World Refugee Day 2014: A visit in Holot, an „open prison“


  „Leaving everything that’s important to you behind you means finding yourself in an insecure future, in a foreign environment. Imagine how it must feel like to spend months, years, and probably your whole life in exile.“
António Guterres Commissioner for Refugees

This year, Desert Rose e.V. and some friendly Israeli NGO spent the 20th June in the detention camp Holot. On the occasion of the World Refugee Day, they wanted to show solidarity towards the prisoners there. Holot,, which is some 80 kilometres to the southeast of Be’er Sheva, is a hopeless place. The landscape is dominated by desert, sand, and barbed wire. Long rows of flat barracks stretch in the middle of Negev desert.

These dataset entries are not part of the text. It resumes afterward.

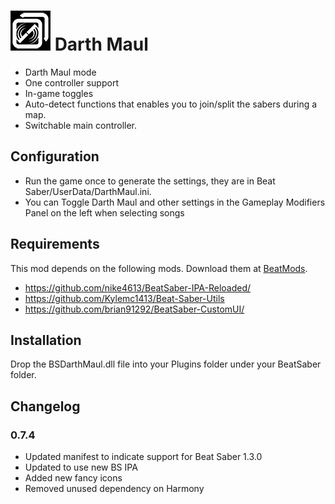 # ![IMG](BSDarthMaul/Resources/DarthMaul64.png) Darth Maul 

* Darth Maul mode
* One controller support
* In-game toggles
* Auto-detect functions that enables you to join/split the sabers during a map.
* Switchable main controller.

## Configuration

- Run the game once to generate the settings, they are in Beat Saber/UserData/DarthMaul.ini.
- You can Toggle Darth Maul and other settings in the Gameplay Modifiers Panel on the left when selecting songs

## Requirements
This mod depends on the following mods.  Download them at [BeatMods](https://beatmods.com).

* https://github.com/nike4613/BeatSaber-IPA-Reloaded/
* https://github.com/Kylemc1413/Beat-Saber-Utils
* https://github.com/brian91292/BeatSaber-CustomUI/

## Installation

Drop the BSDarthMaul.dll file into your Plugins folder under your BeatSaber folder.

## Changelog

### 0.7.4
* Updated manifest to indicate support for Beat Saber 1.3.0
* Updated to use new BS IPA 
* Added new fancy icons
* Removed unused dependency on Harmony
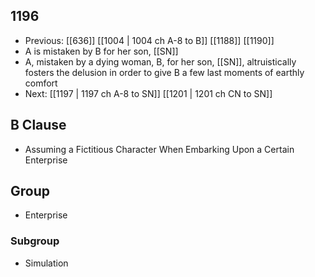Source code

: ## 1196
- Previous: [[636]] [[1004 | 1004 ch A-8 to B]] [[1188]] [[1190]] 
- A is mistaken by B for her son, [[SN]]
- A, mistaken by a dying woman, B, for her son, [[SN]], altruistically fosters the delusion in order to give B a few last moments of earthly comfort
- Next: [[1197 | 1197 ch A-8 to SN]] [[1201 | 1201 ch CN to SN]] 

## B Clause
- Assuming a Fictitious Character When Embarking  Upon a Certain Enterprise

## Group
- Enterprise

### Subgroup
- Simulation

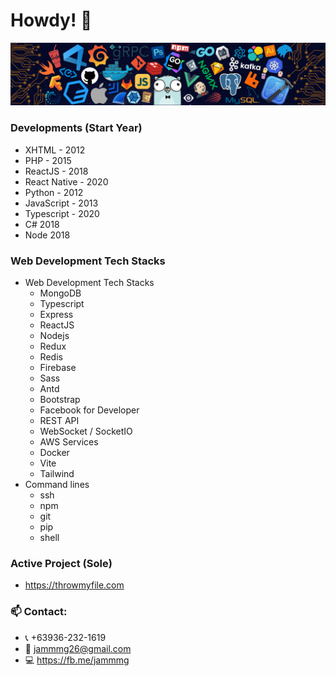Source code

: # Howdy! 👋

![](https://github.com/jamg26/jamg26/blob/master/header_.png)

### Developments (Start Year)
  - XHTML - 2012
  - PHP - 2015
  - ReactJS - 2018
  - React Native - 2020
  - Python - 2012
  - JavaScript - 2013
  - Typescript - 2020
  - C# 2018
  - Node 2018

<!--### Hi there 👋
**jamg26/jamg26** is a ✨ _special_ ✨ repository because its `README.md` (this file) appears on your GitHub profile.

Here are some ideas to get you started:

- 🔭 I’m currently working on ...
- 🌱 I’m currently learning ...
- 👯 I’m looking to collaborate on ...
- 🤔 I’m looking for help with ...
- 💬 Ask me about ...
- 📫 How to reach me: ...
- 😄 Pronouns: ...
- ⚡ Fun fact: ...
-->

<!-- - 💬 I have 9 years of experience in web development. -->
### Web Development Tech Stacks
  - Web Development Tech Stacks
    - MongoDB
    - Typescript
    - Express
    - ReactJS
    - Nodejs
    - Redux
    - Redis
    - Firebase
    - Sass
    - Antd
    - Bootstrap
    - Facebook for Developer
    - REST API
    - WebSocket / SocketIO
    - AWS Services
    - Docker
    - Vite
    - Tailwind
  - Command lines
    - ssh
    - npm
    - git
    - pip
    - shell

### Active Project (Sole)
  - https://throwmyfile.com

### 📫 Contact: 
  - :telephone_receiver: +63936-232-1619
  - :email: jammmg26@gmail.com
  - :computer: https://fb.me/jammmg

The complex, which is twice fenced and protected with barbed wire, has been running since December 2013. Originally, it should have been an extension to Saharonim prison which is situated next door. But it turned out differently, as the „Anti Infiltration Law“ was declared invalid by the supreme court in Israel in September 2013, which lies down that „intruders“ – this is what refugees who illegally cross the border of Israel are called– can be imprisoned for three years in the desert.

The Isreali government was not pleased about this verdict and this is why a new law was passed by the knesset (the Israeli parliament) very quickly on December, 14, 2013. This law shortens the imprisonment to one year, yet an arrest in the open prison Holot is planned after that. There, the refugees have to spend the nights and have to appear to roll call three times a day. The new law also includes that refugees can be picked up in all of Israel and taken to Holot by force. After the change of this law, there were random arrests in the streets of Tel Aviv. The ministry of the interior suddenly denied to extend visas and instead issued a draft card for imprisonment in Holot.

But let us go back to our stay in June. It is ten o’ clock in the morning and it is going to be a beautiful sunny day in Tel Aviv. We meet at the bus stop in the Levinskiy park. Three busses are already waiting. Other busses will start in Jerusalem and in other parts in Israel to go to Holot. The activist Sigal Rozen organises these trips every Saturday. Sigal does not belong to an NGO. When you ask her why she does all this, she says “Why not?“, smiles and continues “What is happening in Holot is wrong and I am shocked about it. If the Israeli government is treating these people like the scum of the earth, this is the least I can do for them!” She is wonderful!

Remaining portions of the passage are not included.